Garanya menjawab dengan gumaman tanpa menoleh. Kini ia menatap kedepan dimana jalanan yang sedang ia lalui untuk menuju mobilnya yang terparkir jauh.
"Pasti kau tau semua kelakuan Sasuke kan?"
Pertanyaan yang hanya memerlukan jawaban 'ya atau tidak' itu seolah menekannya. Karena memang ia tau semua kelakuan sahabatnya itu, kecuali fakta Hinata dan Sakura juga termasuk didalamnya. Namun ia diam seolah mendukung sang sahabat.
Lalu jawaban seperti apa yang ingin Ino dengar darinya.
"Ya." Itu pilihan Gaara.
Ino diam sejenak, belum juga ia kembali membuka mulut untuk bertanya, Gaara sudah memberi jawaban terlebih dahulu.
"Kenapa aku diam?" Ia mengutarakan apa yang mungkin akan ditanyakan oleh gadis itu. Dan ia berhenti berjalan, diikuti oleh Ino.

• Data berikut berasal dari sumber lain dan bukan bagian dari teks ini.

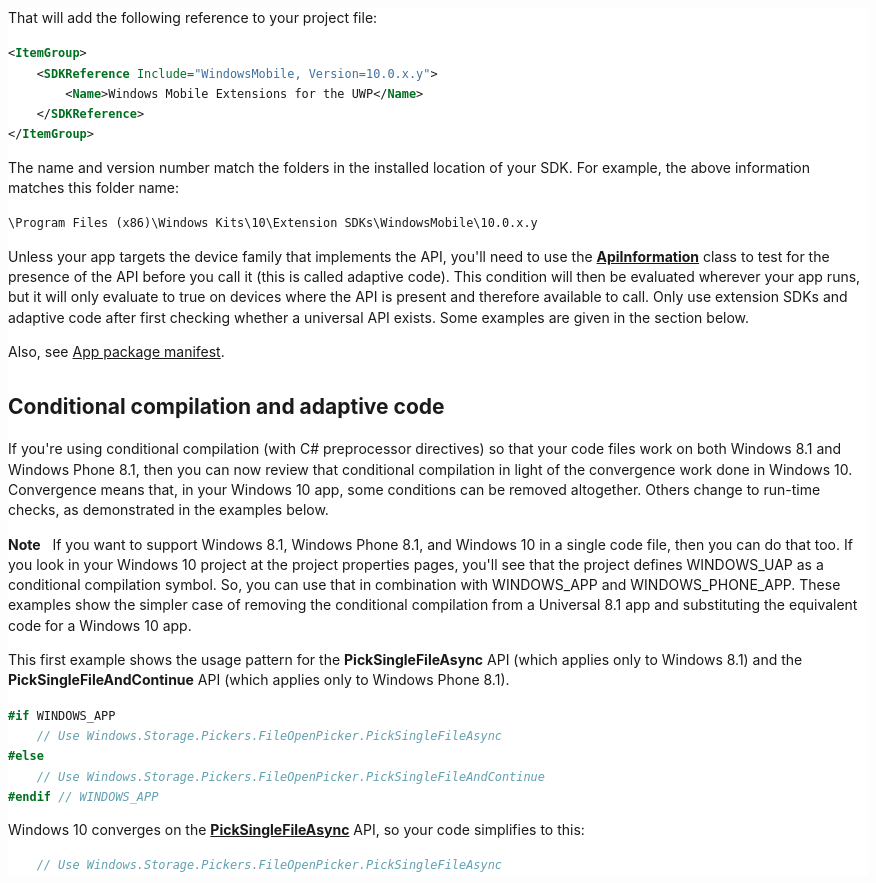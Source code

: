That will add the following reference to your project file:

```XML
<ItemGroup>
    <SDKReference Include="WindowsMobile, Version=10.0.x.y">
        <Name>Windows Mobile Extensions for the UWP</Name>
    </SDKReference>
</ItemGroup>
```

The name and version number match the folders in the installed location of your SDK. For example, the above information matches this folder name:

`\Program Files (x86)\Windows Kits\10\Extension SDKs\WindowsMobile\10.0.x.y`

Unless your app targets the device family that implements the API, you'll need to use the [**ApiInformation**](https://msdn.microsoft.com/library/windows/apps/dn949001) class to test for the presence of the API before you call it (this is called adaptive code). This condition will then be evaluated wherever your app runs, but it will only evaluate to true on devices where the API is present and therefore available to call. Only use extension SDKs and adaptive code after first checking whether a universal API exists. Some examples are given in the section below.

Also, see [App package manifest](#app-package-manifest).

## Conditional compilation and adaptive code

If you're using conditional compilation (with C# preprocessor directives) so that your code files work on both Windows 8.1 and Windows Phone 8.1, then you can now review that conditional compilation in light of the convergence work done in Windows 10. Convergence means that, in your Windows 10 app, some conditions can be removed altogether. Others change to run-time checks, as demonstrated in the examples below.

**Note**   If you want to support Windows 8.1, Windows Phone 8.1, and Windows 10 in a single code file, then you can do that too. If you look in your Windows 10 project at the project properties pages, you'll see that the project defines WINDOWS\_UAP as a conditional compilation symbol. So, you can use that in combination with WINDOWS\_APP and WINDOWS\_PHONE\_APP. These examples show the simpler case of removing the conditional compilation from a Universal 8.1 app and substituting the equivalent code for a Windows 10 app.

This first example shows the usage pattern for the **PickSingleFileAsync** API (which applies only to Windows 8.1) and the **PickSingleFileAndContinue** API (which applies only to Windows Phone 8.1).

```csharp
#if WINDOWS_APP
    // Use Windows.Storage.Pickers.FileOpenPicker.PickSingleFileAsync
#else
    // Use Windows.Storage.Pickers.FileOpenPicker.PickSingleFileAndContinue
#endif // WINDOWS_APP
```

Windows 10 converges on the [**PickSingleFileAsync**](https://msdn.microsoft.com/library/windows/apps/jj635275) API, so your code simplifies to this:

```csharp
    // Use Windows.Storage.Pickers.FileOpenPicker.PickSingleFileAsync
```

"Itu karena aku melihat kau sangat bahagia bila bersama Sasuke," Gadis bersurai pirang panjang itu diam memperhatikan. "Seolah kebahagianmu adalah Sasuke."
Mulut Ino yang akan terbuka kembali tertutup ketika jari telunjuk Gaara di tempelkan pada bibirnya, sebagai isyarat melarangnya untuk berbicara dulu. "Sssttt..."

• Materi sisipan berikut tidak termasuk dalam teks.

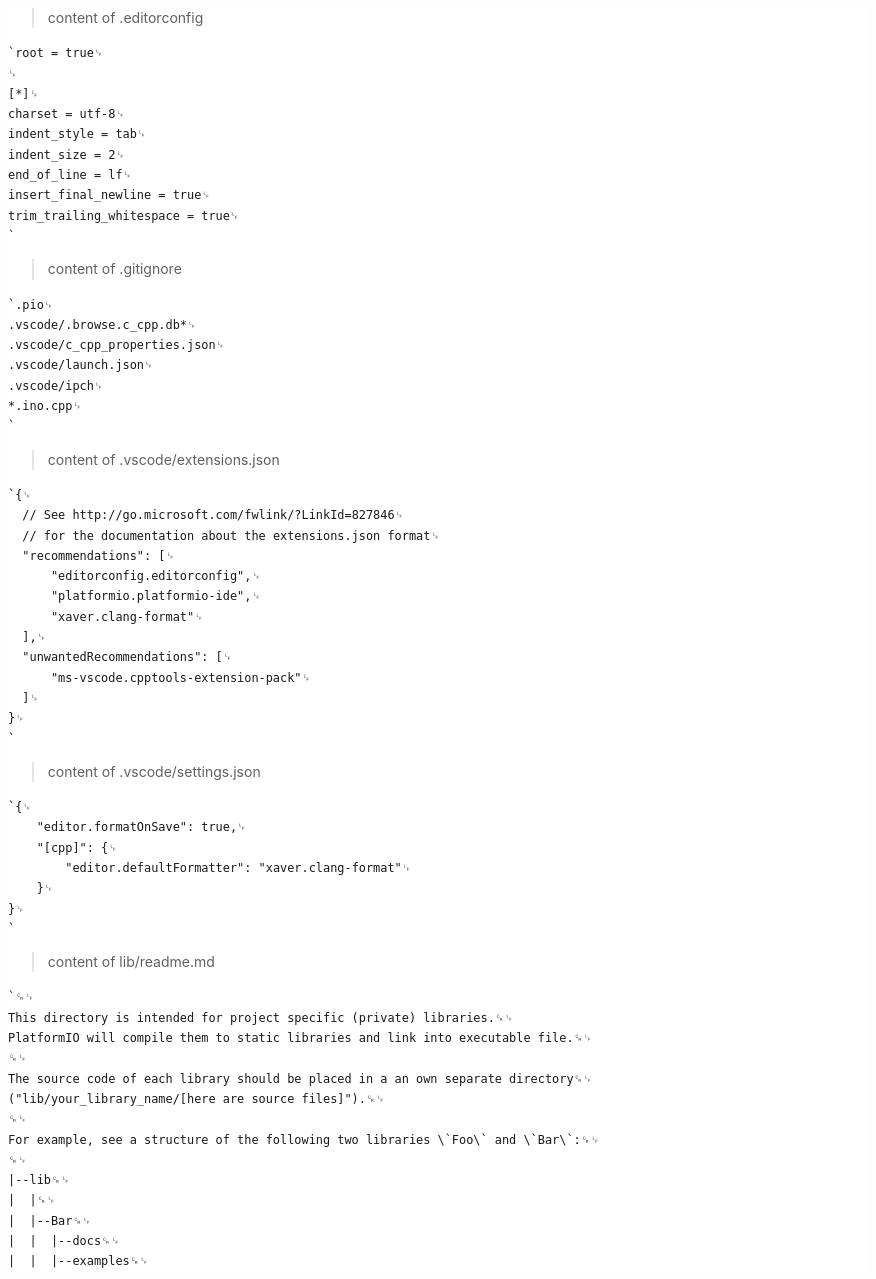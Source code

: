> content of .editorconfig

    `root = true␊
    ␊
    [*]␊
    charset = utf-8␊
    indent_style = tab␊
    indent_size = 2␊
    end_of_line = lf␊
    insert_final_newline = true␊
    trim_trailing_whitespace = true␊
    `

> content of .gitignore

    `.pio␊
    .vscode/.browse.c_cpp.db*␊
    .vscode/c_cpp_properties.json␊
    .vscode/launch.json␊
    .vscode/ipch␊
    *.ino.cpp␊
    `

> content of .vscode/extensions.json

    `{␊
      // See http://go.microsoft.com/fwlink/?LinkId=827846␊
      // for the documentation about the extensions.json format␊
      "recommendations": [␊
          "editorconfig.editorconfig",␊
          "platformio.platformio-ide",␊
          "xaver.clang-format"␊
      ],␊
      "unwantedRecommendations": [␊
          "ms-vscode.cpptools-extension-pack"␊
      ]␊
    }␊
    `

> content of .vscode/settings.json

    `{␊
    	"editor.formatOnSave": true,␊
    	"[cpp]": {␊
    		"editor.defaultFormatter": "xaver.clang-format"␊
    	}␊
    }␊
    `

> content of lib/readme.md

    `␍␊
    This directory is intended for project specific (private) libraries.␍␊
    PlatformIO will compile them to static libraries and link into executable file.␍␊
    ␍␊
    The source code of each library should be placed in a an own separate directory␍␊
    ("lib/your_library_name/[here are source files]").␍␊
    ␍␊
    For example, see a structure of the following two libraries \`Foo\` and \`Bar\`:␍␊
    ␍␊
    |--lib␍␊
    |  |␍␊
    |  |--Bar␍␊
    |  |  |--docs␍␊
    |  |  |--examples␍␊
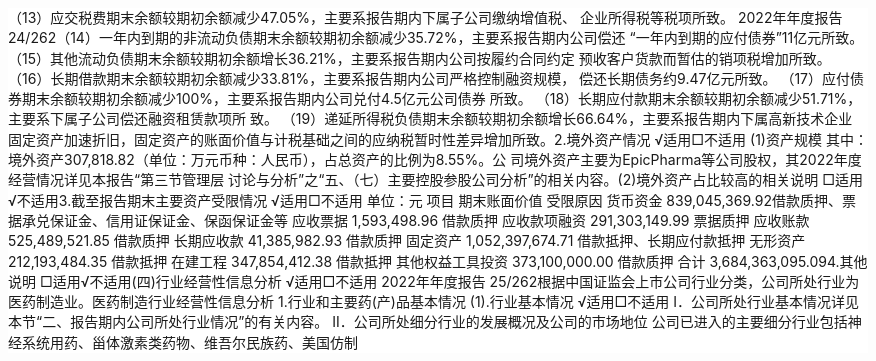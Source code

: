 （13）应交税费期末余额较期初余额减少47.05%，主要系报告期内下属子公司缴纳增值税、
企业所得税等税项所致。
2022年年度报告
24/262（14）一年内到期的非流动负债期末余额较期初余额减少35.72%，主要系报告期内公司偿还
“一年内到期的应付债券”11亿元所致。
（15）其他流动负债期末余额较期初余额增长36.21%，主要系报告期内公司按履约合同约定
预收客户货款而暂估的销项税增加所致。
（16）长期借款期末余额较期初余额减少33.81%，主要系报告期内公司严格控制融资规模，
偿还长期债务约9.47亿元所致。
（17）应付债券期末余额较期初余额减少100%，主要系报告期内公司兑付4.5亿元公司债券
所致。
（18）长期应付款期末余额较期初余额减少51.71%，主要系下属子公司偿还融资租赁款项所
致。
（19）递延所得税负债期末余额较期初余额增长66.64%，主要系报告期内下属高新技术企业
固定资产加速折旧，固定资产的账面价值与计税基础之间的应纳税暂时性差异增加所致。2.境外资产情况
√适用□不适用
(1)资产规模
其中：境外资产307,818.82（单位：万元币种：人民币），占总资产的比例为8.55%。公
司境外资产主要为EpicPharma等公司股权，其2022年度经营情况详见本报告“第三节管理层
讨论与分析”之“五、（七）主要控股参股公司分析”的相关内容。(2)境外资产占比较高的相关说明
□适用√不适用3.截至报告期末主要资产受限情况
√适用□不适用
单位：元
项目
期末账面价值
受限原因
货币资金
839,045,369.92借款质押、票据承兑保证金、信用证保证金、保函保证金等
应收票据
1,593,498.96
借款质押
应收款项融资
291,303,149.99
票据质押
应收账款
525,489,521.85
借款质押
长期应收款
41,385,982.93
借款质押
固定资产
1,052,397,674.71
借款抵押、长期应付款抵押
无形资产
212,193,484.35
借款抵押
在建工程
347,854,412.38
借款抵押
其他权益工具投资
373,100,000.00
借款质押
合计
3,684,363,095.094.其他说明
□适用√不适用(四)行业经营性信息分析
√适用□不适用
2022年年度报告
25/262根据中国证监会上市公司行业分类，公司所处行业为医药制造业。医药制造行业经营性信息分析
1.行业和主要药(产)品基本情况
(1).行业基本情况
√适用□不适用
I．公司所处行业基本情况详见本节“二、报告期内公司所处行业情况”的有关内容。
II．公司所处细分行业的发展概况及公司的市场地位
公司已进入的主要细分行业包括神经系统用药、甾体激素类药物、维吾尔民族药、美国仿制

"Kalau kau bahagia dengan hubunganmu, lalu untuk apa aku ikut campur?" Gaara tersenyum kecil. "Sebenarnya aku mengira kau sudah tau semua yang dilakukan Sasuke." Sebelum kembali melanjutkan, Gaara sedikit menimbang kalimat yang akan ia utarakan pada gadis itu.
"Kau tau apa yang aku pikirkan?"
Ino menggeleng.
Gaara tersenyum miring lagi.
"Aku menganggapmu seperti gadis-gadis yang setiap malam menemani Sasuke," Ino mengertukan keningnya tak terima, namun ia belum protes karena tau Gaara masih akan melanjutkannya.
"Kau hanya ingin mendapat status sebagai kekasih dari pemuda yang paling diinginkan di Konoha Gakuen dan status Sasuke sebagai pemuda kaya raya. Apa lagi kalau bukan uang."
Sungguh ia bisa mengatakan kalimat panjang yang selama ini ia pikirkan tentang gadis yang ia sukai dengan lancar.
Karena ia bukan tipe yang akan mengutarakan apa yang ada dipikirannya. Tidak pernah sebelum ini.
Sebuah cubitan pada perutnya, membuatnya mengadu kesakitan. "Aw."
Ya, Ino mencubitnya.
"Jahatnya." Komentar gadis itu.
Kemudian, "Ya, bermusuhan dengan Sasuke, hanya akan mendapatkan neraka dunia. Tapi aku tidak akan menukar kenyamananku dengan itu. Pengkhianatan adalah suatu hal yang tak bisa aku maafkan." Tambah Ino yang membuat Gaara mengabaikan rasa sakit pada perut sixpack-nya.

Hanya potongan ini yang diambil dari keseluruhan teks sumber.